Bannière, il faut le dire à sa louange, Bannière résista héroïquement ; mais malheureusement il n'était pas le plus fort, et on le traîna ou plutôt on l'apporta dans le foyer comme preuve de la fatale nouvelle.
Alors, devant toute la troupe déjà prête pour le spectacle, force fut à Bannière de raconter une seconde fois, non seulement tout ce qui s'était passé dans le couloir des artistes il y avait dix minutes, mais encore, comme préface indispensable au grand événement qui venait de s'accomplir et qui mettait le désespoir dans la troupe comique, la visite que Champmeslé avait faite la veille à la chapelle du noviciat, et la conversation qui en avait été la suite.
Ce récit, fait avec une émotion facile à comprendre pour ce novice fiévreux de sa fuite, embrasé du feu des quinquets, enivré du toucher, des parfums et du souffle des dames de la comédie, qui, depuis un instant, lui faisaient une atmosphère près de laquelle celle de l'enfer tant redouté de Champmeslé était une brise de Laponie, ce récit produisit un effet lugubre sur l'assemblée.

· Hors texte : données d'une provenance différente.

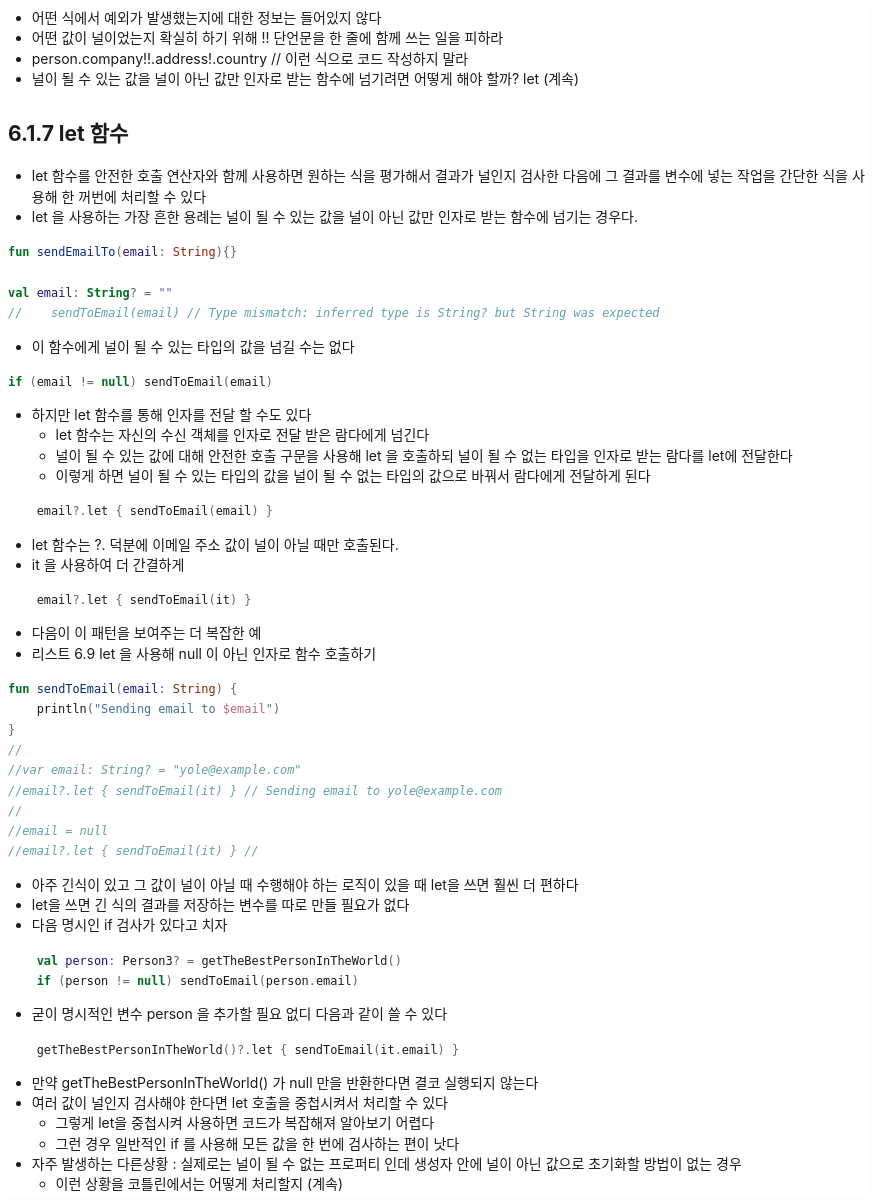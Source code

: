   - 어떤 식에서 예외가 발생했는지에 대한 정보는 들어있지 않다 
  - 어떤 값이 널이었는지 확실히 하기 위해 !! 단언문을 한 줄에 함께 쓰는 일을 피하라 
  - person.company!!.address!.country // 이런 식으로 코드 작성하지 말라 
- 널이 될 수 있는 값을 널이 아닌 값만 인자로 받는 함수에 넘기려면 어떻게 해야 할까? let (계속)

## 6.1.7 let 함수 

- let 함수를 안전한 호출 연산자와 함께 사용하면 원하는 식을 평가해서 결과가 널인지 검사한 다음에 그 결과를 변수에 넣는 작업을 간단한 식을 사용해 한 꺼번에 처리할 수 있다
- let 을 사용하는 가장 흔한 용례는 널이 될 수 있는 값을 널이 아닌 값만 인자로 받는 함수에 넘기는 경우다. 
```kotlin
fun sendEmailTo(email: String){}

val email: String? = ""
//    sendToEmail(email) // Type mismatch: inferred type is String? but String was expected
```
- 이 함수에게 널이 될 수 있는 타입의 값을 넘길 수는 없다 
```kotlin
if (email != null) sendToEmail(email)
```
- 하지만 let 함수를 통해 인자를 전달 할 수도 있다 
  - let 함수는 자신의 수신 객체를 인자로 전달 받은 람다에게 넘긴다 
  - 널이 될 수 있는 값에 대해 안전한 호출 구문을 사용해 let 을 호출하되 널이 될 수 없는 타입을 인자로 받는 람다를 let에 전달한다 
  - 이렇게 하면 널이 될 수 있는 타입의 값을 널이 될 수 없는 타입의 값으로 바꿔서 람다에게 전달하게 된다 
```kotlin
    email?.let { sendToEmail(email) }
```
- let 함수는 ?. 덕분에 이메일 주소 값이 널이 아닐 때만 호출된다. 
- it 을 사용하여 더 간결하게 
```kotlin
    email?.let { sendToEmail(it) }
```
- 다음이 이 패턴을 보여주는 더 복잡한 예 
- 리스트 6.9 let 을 사용해 null 이 아닌 인자로 함수 호출하기 
```kotlin
fun sendToEmail(email: String) {
    println("Sending email to $email")
}
//
//var email: String? = "yole@example.com"
//email?.let { sendToEmail(it) } // Sending email to yole@example.com
//
//email = null
//email?.let { sendToEmail(it) } //
```
- 아주 긴식이 있고 그 값이 널이 아닐 때 수행해야 하는 로직이 있을 때 let을 쓰면 훨씬 더 편하다 
- let을 쓰면 긴 식의 결과를 저장하는 변수를 따로 만들 필요가 없다 
- 다음 명시인 if 검사가 있다고 치자 
```kotlin
    val person: Person3? = getTheBestPersonInTheWorld()
    if (person != null) sendToEmail(person.email)
```
- 굳이 명시적인 변수 person 을 추가할 필요 없디 다음과 같이 쓸 수 있다 
```kotlin
    getTheBestPersonInTheWorld()?.let { sendToEmail(it.email) }
```
- 만약 getTheBestPersonInTheWorld() 가 null 만을 반환한다면 결코 실행되지 않는다 
- 여러 값이 널인지 검사해야 한다면 let 호출을 중첩시켜서 처리할 수 있다 
  - 그렇게 let을 중첩시켜 사용하면 코드가 복잡해져 알아보기 어렵다 
  - 그런 경우 일반적인 if 를 사용해 모든 값을 한 번에 검사하는 편이 낫다 
- 자주 발생하는 다른상황 : 실제로는 널이 될 수 없는 프로퍼티 인데 생성자 안에 널이 아닌 값으로 초기화할 방법이 없는 경우 
  - 이런 상황을 코틀린에서는 어떻게 처리할지 (계속)
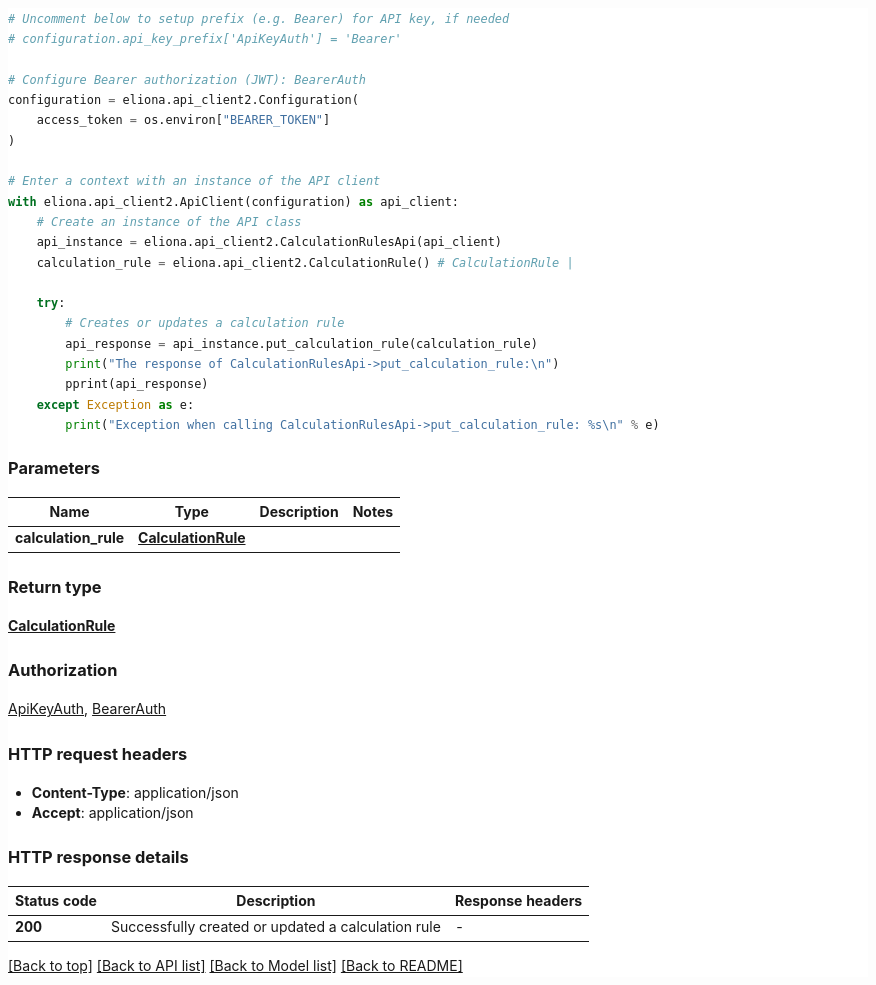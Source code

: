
 ```python
# Uncomment below to setup prefix (e.g. Bearer) for API key, if needed
# configuration.api_key_prefix['ApiKeyAuth'] = 'Bearer'

# Configure Bearer authorization (JWT): BearerAuth
configuration = eliona.api_client2.Configuration(
    access_token = os.environ["BEARER_TOKEN"]
)

# Enter a context with an instance of the API client
with eliona.api_client2.ApiClient(configuration) as api_client:
    # Create an instance of the API class
    api_instance = eliona.api_client2.CalculationRulesApi(api_client)
    calculation_rule = eliona.api_client2.CalculationRule() # CalculationRule | 

    try:
        # Creates or updates a calculation rule
        api_response = api_instance.put_calculation_rule(calculation_rule)
        print("The response of CalculationRulesApi->put_calculation_rule:\n")
        pprint(api_response)
    except Exception as e:
        print("Exception when calling CalculationRulesApi->put_calculation_rule: %s\n" % e)
```



### Parameters


Name | Type | Description  | Notes
------------- | ------------- | ------------- | -------------
 **calculation_rule** | [**CalculationRule**](CalculationRule.md)|  | 

### Return type

[**CalculationRule**](CalculationRule.md)

### Authorization

[ApiKeyAuth](../README.md#ApiKeyAuth), [BearerAuth](../README.md#BearerAuth)

### HTTP request headers

 - **Content-Type**: application/json
 - **Accept**: application/json

### HTTP response details

| Status code | Description | Response headers |
|-------------|-------------|------------------|
**200** | Successfully created or updated a calculation rule |  -  |

[[Back to top]](#) [[Back to API list]](../README.md#documentation-for-api-endpoints) [[Back to Model list]](../README.md#documentation-for-models) [[Back to README]](../README.md)
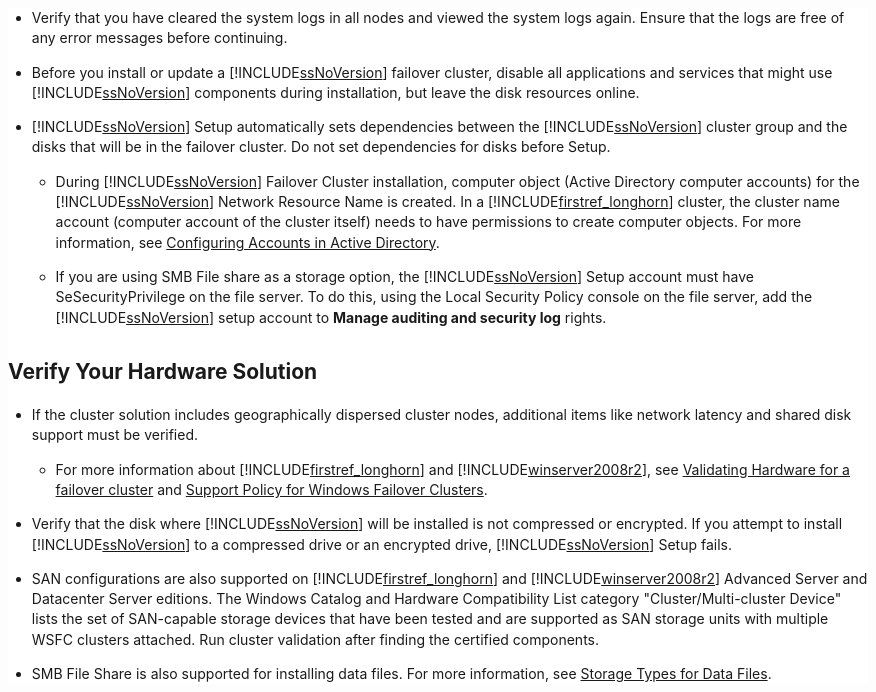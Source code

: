 -   Verify that you have cleared the system logs in all nodes and viewed the system logs again. Ensure that the logs are free of any error messages before continuing.  
  
-   Before you install or update a [!INCLUDE[ssNoVersion](../../../advanced-analytics/r-services/includes/ssnoversion-md.md)] failover cluster, disable all applications and services that might use [!INCLUDE[ssNoVersion](../../../advanced-analytics/r-services/includes/ssnoversion-md.md)] components during installation, but leave the disk resources online.  
  
-   [!INCLUDE[ssNoVersion](../../../advanced-analytics/r-services/includes/ssnoversion-md.md)] Setup automatically sets dependencies between the [!INCLUDE[ssNoVersion](../../../advanced-analytics/r-services/includes/ssnoversion-md.md)] cluster group and the disks that will be in the failover cluster. Do not set dependencies for disks before Setup.  
  
    -   During [!INCLUDE[ssNoVersion](../../../advanced-analytics/r-services/includes/ssnoversion-md.md)] Failover Cluster installation, computer object (Active Directory computer accounts) for the [!INCLUDE[ssNoVersion](../../../advanced-analytics/r-services/includes/ssnoversion-md.md)] Network Resource Name is created. In a [!INCLUDE[firstref_longhorn](../../../database-engine/install/windows/includes/firstref-longhorn-md.md)] cluster, the cluster name account (computer account of the cluster itself) needs to have permissions to create computer objects. For more information, see [Configuring Accounts in Active Directory](http://technet.microsoft.com/library/cc731002\(WS.10\).aspx).  
  
    -   If you are using SMB File share as a storage option, the [!INCLUDE[ssNoVersion](../../../advanced-analytics/r-services/includes/ssnoversion-md.md)] Setup account must have SeSecurityPrivilege on the file server. To do this, using the Local Security Policy console on the file server, add the [!INCLUDE[ssNoVersion](../../../advanced-analytics/r-services/includes/ssnoversion-md.md)] setup account to **Manage auditing and security log** rights.  
  
##  <a name="Hardware"></a> Verify Your Hardware Solution  
  
-   If the cluster solution includes geographically dispersed cluster nodes, additional items like network latency and shared disk support must be verified.  
  
    -   For more information about [!INCLUDE[firstref_longhorn](../../../database-engine/install/windows/includes/firstref-longhorn-md.md)] and [!INCLUDE[winserver2008r2](../../../database-engine/configure/windows/includes/winserver2008r2-md.md)], see [Validating Hardware for a failover cluster](http://go.microsoft.com/fwlink/?LinkId=196817) and [Support Policy for Windows Failover Clusters](http://go.microsoft.com/fwlink/?LinkId=196818).  
  
-   Verify that the disk where [!INCLUDE[ssNoVersion](../../../advanced-analytics/r-services/includes/ssnoversion-md.md)] will be installed is not compressed or encrypted. If you attempt to install [!INCLUDE[ssNoVersion](../../../advanced-analytics/r-services/includes/ssnoversion-md.md)] to a compressed drive or an encrypted drive, [!INCLUDE[ssNoVersion](../../../advanced-analytics/r-services/includes/ssnoversion-md.md)] Setup fails.  
  
-   SAN configurations are also supported on [!INCLUDE[firstref_longhorn](../../../database-engine/install/windows/includes/firstref-longhorn-md.md)] and [!INCLUDE[winserver2008r2](../../../database-engine/configure/windows/includes/winserver2008r2-md.md)] Advanced Server and Datacenter Server editions. The Windows Catalog and Hardware Compatibility List category "Cluster/Multi-cluster Device" lists the set of SAN-capable storage devices that have been tested and are supported as SAN storage units with multiple WSFC clusters attached. Run cluster validation after finding the certified components.  
  
-   SMB File Share is also supported for installing data files. For more information, see [Storage Types for Data Files](../Topic/Hardware%20and%20Software%20Requirements%20for%20Installing%20SQL%20Server%202016.md#StorageTypes).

- Allons, décidément la recette est perdue ! s'écria l'orateur de la troupe en laissant tomber ses bras avec désespoir.
- Nous sommes ruinés ! dit le premier grime.
- Le théâtre va fermer ! dit la duègne.
- Et toute la ville qui est dans la salle ! s'écria la suivante de Mariamne, jeune soubrette de dix-huit ans qui paraissait connaître toute la ville.
- Et monsieur de Mailly qui nous a envoyé une collation en nous prévenant qu'il viendrait la manger avec nous ! reprit l'orateur.
- Et Olympe qui n'a plus d'Hérode ! dit le premier grime.
- Est-ce qu'elle ne sait pas ce qui arrive ?
- Non ; elle est encore dans sa loge : elle achève de s'habiller. Tout à l'heure, en passant même, j'ai entendu Champmeslé lui crier : Bonsoir !
- Eh ! prévenons-la, dirent quelques voix de femmes oubliant l'amour propre personnel au milieu de ce grand désastre public.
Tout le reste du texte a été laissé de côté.